Task statement
Lines from the one containing "(137) 그러나 사람들" to the end of the data below are to be restated exactly, with both ends included and nothing else.

# # # # #

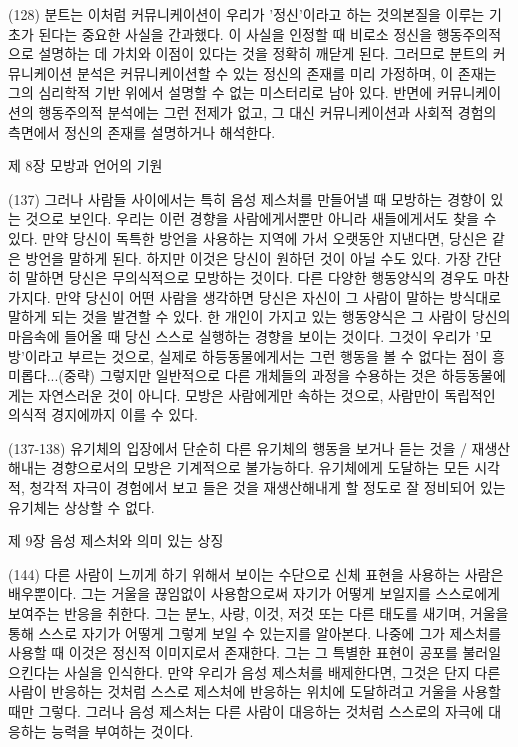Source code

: \documentclass[12pt, a4paper]{article}
\begin{document}
(128) 분트는 이처럼 커뮤니케이션이 우리가 '정신'이라고 하는 것의본질을 이루는 기초가 된다는 중요한 사실을 간과했다. 이 사실을 인정할 때 비로소 정신을 행동주의적으로 설명하는 데 가치와 이점이 있다는 것을 정확히 깨닫게 된다. 그러므로 분트의 커뮤니케이션 분석은 커뮤니케이션할 수 있는 정신의 존재를 미리 가정하며, 이 존재는 그의 심리학적 기반 위에서 설명할 수 없는 미스터리로 남아 있다. 반면에 커뮤니케이션의 행동주의적 분석에는 그런 전제가 없고, 그 대신 커뮤니케이션과 사회적 경험의 측면에서 정신의 존재를 설명하거나 해석한다.

제 8장 모방과 언어의 기원

(137) 그러나 사람들 사이에서는 특히 음성 제스처를 만들어낼 때 모방하는 경향이 있는 것으로 보인다. 우리는 이런 경향을 사람에게서뿐만 아니라 새들에게서도 찾을 수 있다. 만약 당신이 독특한 방언을 사용하는 지역에 가서 오랫동안 지낸다면, 당신은 같은 방언을 말하게 된다. 하지만 이것은 당신이 원하던 것이 아닐 수도 있다. 가장 간단히 말하면 당신은 무의식적으로 모방하는 것이다. 다른 다양한 행동양식의 경우도 마찬가지다. 만약 당신이 어떤 사람을 생각하면 당신은 자신이 그 사람이 말하는 방식대로 말하게 되는 것을 발견할 수 있다. 한 개인이 가지고 있는 행동양식은 그 사람이 당신의 마음속에 들어올 때 당신 스스로 실행하는 경향을 보이는 것이다. 그것이 우리가 '모방'이라고 부르는 것으로, 실제로 하등동물에게서는 그런 행동을 볼 수 없다는 점이 흥미롭다...(중략) 그렇지만 일반적으로 다른 개체들의 과정을 수용하는 것은 하등동물에게는 자연스러운 것이 아니다. 모방은 사람에게만 속하는 것으로, 사람만이 독립적인 의식적 경지에까지 이를 수 있다.

(137-138) 유기체의 입장에서 단순히 다른 유기체의 행동을 보거나 듣는 것을 / 재생산해내는 경향으로서의 모방은 기계적으로 불가능하다. 유기체에게 도달하는 모든 시각적, 청각적 자극이 경험에서 보고 들은 것을 재생산해내게 할 정도로 잘 정비되어 있는 유기체는 상상할 수 없다.

제 9장 음성 제스처와 의미 있는 상징

(144) 다른 사람이 느끼게 하기 위해서 보이는 수단으로 신체 표현을 사용하는 사람은 배우뿐이다. 그는 거울을 끊임없이 사용함으로써 자기가 어떻게 보일지를 스스로에게 보여주는 반응을 취한다. 그는 분노, 사랑, 이것, 저것 또는 다른 태도를 새기며, 거울을 통해 스스로 자기가 어떻게 그렇게 보일 수 있는지를 알아본다. 나중에 그가 제스처를 사용할 때 이것은 정신적 이미지로서 존재한다. 그는 그 특별한 표현이 공포를 불러일으킨다는 사실을 인식한다. 만약 우리가 음성 제스처를 배제한다면, 그것은 단지 다른 사람이 반응하는 것처럼 스스로 제스처에 반응하는 위치에 도달하려고 거울을 사용할 때만 그렇다. 그러나 음성 제스처는 다른 사람이 대응하는 것처럼 스스로의 자극에 대응하는 능력을 부여하는 것이다. 
\end{document}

# # # # #

Finished exercise
(137) 그러나 사람들 사이에서는 특히 음성 제스처를 만들어낼 때 모방하는 경향이 있는 것으로 보인다. 우리는 이런 경향을 사람에게서뿐만 아니라 새들에게서도 찾을 수 있다. 만약 당신이 독특한 방언을 사용하는 지역에 가서 오랫동안 지낸다면, 당신은 같은 방언을 말하게 된다. 하지만 이것은 당신이 원하던 것이 아닐 수도 있다. 가장 간단히 말하면 당신은 무의식적으로 모방하는 것이다. 다른 다양한 행동양식의 경우도 마찬가지다. 만약 당신이 어떤 사람을 생각하면 당신은 자신이 그 사람이 말하는 방식대로 말하게 되는 것을 발견할 수 있다. 한 개인이 가지고 있는 행동양식은 그 사람이 당신의 마음속에 들어올 때 당신 스스로 실행하는 경향을 보이는 것이다. 그것이 우리가 '모방'이라고 부르는 것으로, 실제로 하등동물에게서는 그런 행동을 볼 수 없다는 점이 흥미롭다...(중략) 그렇지만 일반적으로 다른 개체들의 과정을 수용하는 것은 하등동물에게는 자연스러운 것이 아니다. 모방은 사람에게만 속하는 것으로, 사람만이 독립적인 의식적 경지에까지 이를 수 있다.

(137-138) 유기체의 입장에서 단순히 다른 유기체의 행동을 보거나 듣는 것을 / 재생산해내는 경향으로서의 모방은 기계적으로 불가능하다. 유기체에게 도달하는 모든 시각적, 청각적 자극이 경험에서 보고 들은 것을 재생산해내게 할 정도로 잘 정비되어 있는 유기체는 상상할 수 없다.

제 9장 음성 제스처와 의미 있는 상징

(144) 다른 사람이 느끼게 하기 위해서 보이는 수단으로 신체 표현을 사용하는 사람은 배우뿐이다. 그는 거울을 끊임없이 사용함으로써 자기가 어떻게 보일지를 스스로에게 보여주는 반응을 취한다. 그는 분노, 사랑, 이것, 저것 또는 다른 태도를 새기며, 거울을 통해 스스로 자기가 어떻게 그렇게 보일 수 있는지를 알아본다. 나중에 그가 제스처를 사용할 때 이것은 정신적 이미지로서 존재한다. 그는 그 특별한 표현이 공포를 불러일으킨다는 사실을 인식한다. 만약 우리가 음성 제스처를 배제한다면, 그것은 단지 다른 사람이 반응하는 것처럼 스스로 제스처에 반응하는 위치에 도달하려고 거울을 사용할 때만 그렇다. 그러나 음성 제스처는 다른 사람이 대응하는 것처럼 스스로의 자극에 대응하는 능력을 부여하는 것이다. 
\end{document}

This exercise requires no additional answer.